Dataset excerpts =
━━━
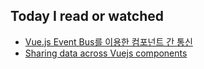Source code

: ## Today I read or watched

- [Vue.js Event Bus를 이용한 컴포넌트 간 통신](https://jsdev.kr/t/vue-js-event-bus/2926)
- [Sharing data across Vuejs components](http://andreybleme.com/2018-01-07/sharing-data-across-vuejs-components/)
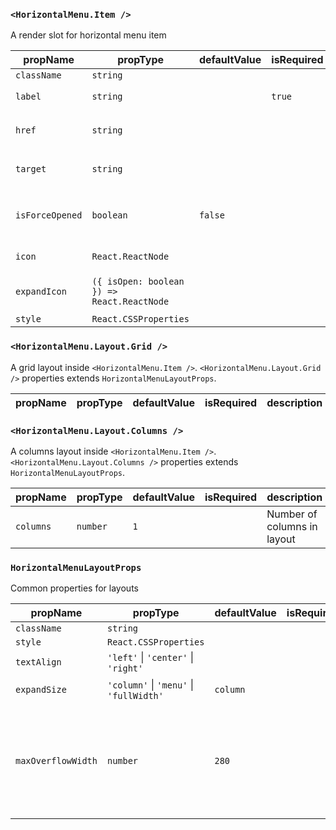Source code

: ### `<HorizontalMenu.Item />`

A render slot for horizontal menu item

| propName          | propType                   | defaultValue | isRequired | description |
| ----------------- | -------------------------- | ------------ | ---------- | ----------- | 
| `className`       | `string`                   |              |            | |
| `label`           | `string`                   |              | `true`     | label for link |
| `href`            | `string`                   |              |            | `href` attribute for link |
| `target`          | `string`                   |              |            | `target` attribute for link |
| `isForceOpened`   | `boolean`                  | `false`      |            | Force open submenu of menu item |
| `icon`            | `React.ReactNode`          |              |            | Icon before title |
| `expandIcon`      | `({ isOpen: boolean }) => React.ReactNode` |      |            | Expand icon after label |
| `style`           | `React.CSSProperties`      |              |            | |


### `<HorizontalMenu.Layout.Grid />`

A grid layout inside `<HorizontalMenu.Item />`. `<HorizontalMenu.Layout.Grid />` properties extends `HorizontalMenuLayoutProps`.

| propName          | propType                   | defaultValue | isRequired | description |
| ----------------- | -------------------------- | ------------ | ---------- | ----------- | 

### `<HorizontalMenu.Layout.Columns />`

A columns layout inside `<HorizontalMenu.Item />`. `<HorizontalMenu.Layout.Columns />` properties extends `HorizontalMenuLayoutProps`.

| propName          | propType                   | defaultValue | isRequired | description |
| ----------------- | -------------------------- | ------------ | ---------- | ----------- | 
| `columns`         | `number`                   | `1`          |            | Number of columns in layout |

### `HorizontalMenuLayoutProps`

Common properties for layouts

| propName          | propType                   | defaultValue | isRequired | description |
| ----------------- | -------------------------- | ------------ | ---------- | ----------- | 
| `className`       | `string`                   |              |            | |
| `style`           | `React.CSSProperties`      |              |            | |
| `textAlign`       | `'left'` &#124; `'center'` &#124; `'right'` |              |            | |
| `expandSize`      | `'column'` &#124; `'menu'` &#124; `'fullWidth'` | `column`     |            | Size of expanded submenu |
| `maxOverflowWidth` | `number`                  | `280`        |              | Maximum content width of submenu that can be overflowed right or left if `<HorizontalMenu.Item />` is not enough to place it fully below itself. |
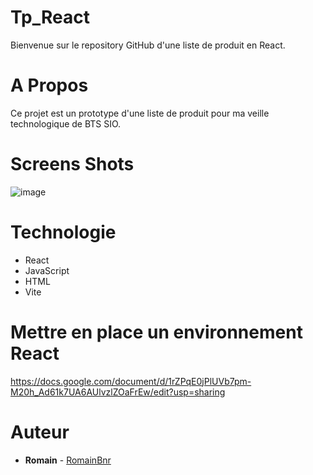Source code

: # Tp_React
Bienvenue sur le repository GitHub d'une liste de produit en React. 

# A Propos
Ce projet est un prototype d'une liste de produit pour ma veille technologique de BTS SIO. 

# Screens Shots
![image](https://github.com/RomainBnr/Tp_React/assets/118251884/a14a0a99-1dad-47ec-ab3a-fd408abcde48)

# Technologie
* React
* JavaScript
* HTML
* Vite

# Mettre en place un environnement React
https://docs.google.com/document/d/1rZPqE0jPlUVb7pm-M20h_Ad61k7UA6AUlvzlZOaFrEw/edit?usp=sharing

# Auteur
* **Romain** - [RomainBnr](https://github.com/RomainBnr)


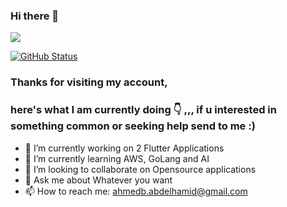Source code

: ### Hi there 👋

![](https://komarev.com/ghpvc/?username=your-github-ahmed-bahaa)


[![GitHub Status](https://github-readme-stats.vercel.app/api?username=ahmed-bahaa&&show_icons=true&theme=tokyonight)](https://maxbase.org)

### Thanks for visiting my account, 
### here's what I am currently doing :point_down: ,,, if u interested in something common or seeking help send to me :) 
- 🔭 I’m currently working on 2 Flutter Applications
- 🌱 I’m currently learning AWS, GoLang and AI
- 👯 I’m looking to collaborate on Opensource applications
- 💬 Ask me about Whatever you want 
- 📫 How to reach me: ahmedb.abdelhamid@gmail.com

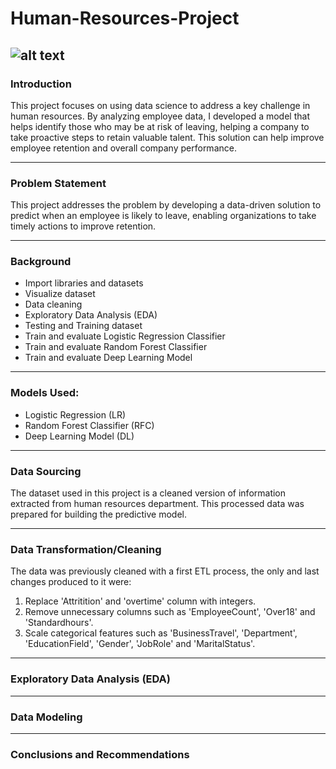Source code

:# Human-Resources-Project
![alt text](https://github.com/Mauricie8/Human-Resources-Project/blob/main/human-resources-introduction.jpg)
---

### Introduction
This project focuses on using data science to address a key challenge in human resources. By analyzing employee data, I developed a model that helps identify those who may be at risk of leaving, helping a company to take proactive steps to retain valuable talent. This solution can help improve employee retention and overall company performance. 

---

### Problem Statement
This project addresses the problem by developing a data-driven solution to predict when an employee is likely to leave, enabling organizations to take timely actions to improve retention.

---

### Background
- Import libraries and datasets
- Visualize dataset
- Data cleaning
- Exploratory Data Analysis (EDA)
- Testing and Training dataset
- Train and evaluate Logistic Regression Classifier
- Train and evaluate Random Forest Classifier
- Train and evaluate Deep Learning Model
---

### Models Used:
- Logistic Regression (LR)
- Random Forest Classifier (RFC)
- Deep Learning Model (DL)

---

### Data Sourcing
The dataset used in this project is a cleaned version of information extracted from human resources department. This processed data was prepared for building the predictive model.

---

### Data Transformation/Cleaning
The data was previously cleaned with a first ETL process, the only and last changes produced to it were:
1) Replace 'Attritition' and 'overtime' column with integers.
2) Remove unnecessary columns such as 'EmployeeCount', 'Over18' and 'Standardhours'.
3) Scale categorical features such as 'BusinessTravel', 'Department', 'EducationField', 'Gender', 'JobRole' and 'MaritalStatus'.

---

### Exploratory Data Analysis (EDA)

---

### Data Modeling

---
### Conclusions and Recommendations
━━━
What to work on = Return all lines in the data that include the word "bahaa".

Result =
![](https://komarev.com/ghpvc/?username=your-github-ahmed-bahaa)
[![GitHub Status](https://github-readme-stats.vercel.app/api?username=ahmed-bahaa&&show_icons=true&theme=tokyonight)](https://maxbase.org)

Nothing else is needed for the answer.